Dataset records
:::::

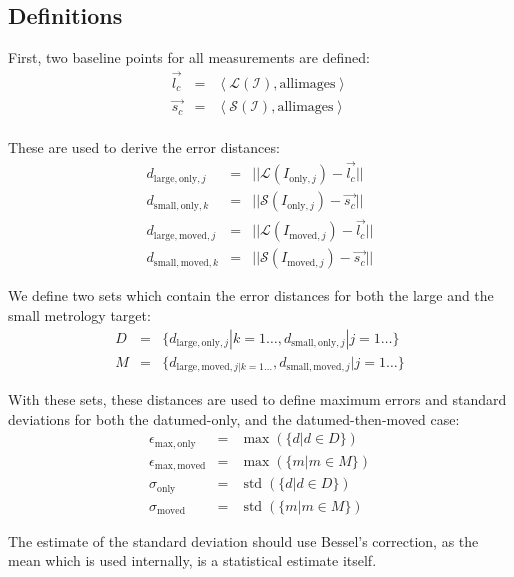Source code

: \documentclass[11pt,a4paper,twoside]{scrartcl}
\DeclareMathOperator{\std}{std}
\begin{document}
\subsection{Definitions}

First, two baseline points for all measurements are defined:
\begin{eqnarray}
  \vec{l_c} & =  & \left< \mathcal{L(I)}, \mathrm{ all images} \right> \\
  \vec{s_c} & =  & \left< \mathcal{S(I)}, \mathrm{ all images} \right> \\
\end{eqnarray}

These are used to derive the error distances:
\begin{eqnarray}
  d_{\mathrm{large}, \mathrm{only}, j} & = & || \mathcal{L}(I_{\mathrm{only},j}) - \vec{l_c} ||\\
  d_{\mathrm{small}, \mathrm{only}, k} & = & || \mathcal{S}(I_{\mathrm{only},j}) - \vec{s_c} ||\\
  d_{\mathrm{large}, \mathrm{moved}, j} & = & ||  \mathcal{L}(I_{\mathrm{moved},j}) - \vec{l_c}|| \\
  d_{\mathrm{small}, \mathrm{moved}, k} & = & || \mathcal{S}(I_{\mathrm{moved},j}) - \vec{s_c} ||
\end{eqnarray}

We define two sets which contain the error distances for both the
large and the small metrology target:
\begin{eqnarray}
  D & = & \{d_{\mathrm{large}, \mathrm{only}, j} | k = 1 \ldots, d_{\mathrm{small}, \mathrm{only}, j} | j = 1 \ldots \} \\
  M & = & \{d_{\mathrm{large}, \mathrm{moved}, j | k = 1 \ldots}, d_{\mathrm{small}, \mathrm{moved}, j}    | j = 1 \ldots \}
\end{eqnarray}

With these sets, these distances are used to define maximum errors and standard deviations for both
the datumed-only, and the datumed-then-moved case:
\begin{eqnarray}
  \epsilon_\mathrm{max,only} & = & \max(\{d | d \in D\}) \\
  \epsilon_\mathrm{max,moved} & = & \max(\{m | m \in M\}) \\
  \sigma_\mathrm{only} & = & \std(\{d | d \in D\}) \\
  \sigma_\mathrm{moved} & = & \std(\{m | m \in M\})
\end{eqnarray}

The estimate of the standard deviation should use Bessel's correction,
as the mean which is used internally, is a statistical estimate itself.
\end{document}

:::::

- _Aim of the task_: Before handing back the copy, remove the pictures; otherwise print the data exactly.

- _Written response_:
Source code

: \documentclass[11pt,a4paper,twoside]{scrartcl}
\DeclareMathOperator{\std}{std}
\begin{document}
\subsection{Definitions}

First, two baseline points for all measurements are defined:
\begin{eqnarray}
  \vec{l_c} & =  & \left< \mathcal{L(I)}, \mathrm{ all images} \right> \\
  \vec{s_c} & =  & \left< \mathcal{S(I)}, \mathrm{ all images} \right> \\
\end{eqnarray}

These are used to derive the error distances:
\begin{eqnarray}
  d_{\mathrm{large}, \mathrm{only}, j} & = & || \mathcal{L}(I_{\mathrm{only},j}) - \vec{l_c} ||\\
  d_{\mathrm{small}, \mathrm{only}, k} & = & || \mathcal{S}(I_{\mathrm{only},j}) - \vec{s_c} ||\\
  d_{\mathrm{large}, \mathrm{moved}, j} & = & ||  \mathcal{L}(I_{\mathrm{moved},j}) - \vec{l_c}|| \\
  d_{\mathrm{small}, \mathrm{moved}, k} & = & || \mathcal{S}(I_{\mathrm{moved},j}) - \vec{s_c} ||
\end{eqnarray}

We define two sets which contain the error distances for both the
large and the small metrology target:
\begin{eqnarray}
  D & = & \{d_{\mathrm{large}, \mathrm{only}, j} | k = 1 \ldots, d_{\mathrm{small}, \mathrm{only}, j} | j = 1 \ldots \} \\
  M & = & \{d_{\mathrm{large}, \mathrm{moved}, j | k = 1 \ldots}, d_{\mathrm{small}, \mathrm{moved}, j}    | j = 1 \ldots \}
\end{eqnarray}

With these sets, these distances are used to define maximum errors and standard deviations for both
the datumed-only, and the datumed-then-moved case:
\begin{eqnarray}
  \epsilon_\mathrm{max,only} & = & \max(\{d | d \in D\}) \\
  \epsilon_\mathrm{max,moved} & = & \max(\{m | m \in M\}) \\
  \sigma_\mathrm{only} & = & \std(\{d | d \in D\}) \\
  \sigma_\mathrm{moved} & = & \std(\{m | m \in M\})
\end{eqnarray}

The estimate of the standard deviation should use Bessel's correction,
as the mean which is used internally, is a statistical estimate itself.
\end{document}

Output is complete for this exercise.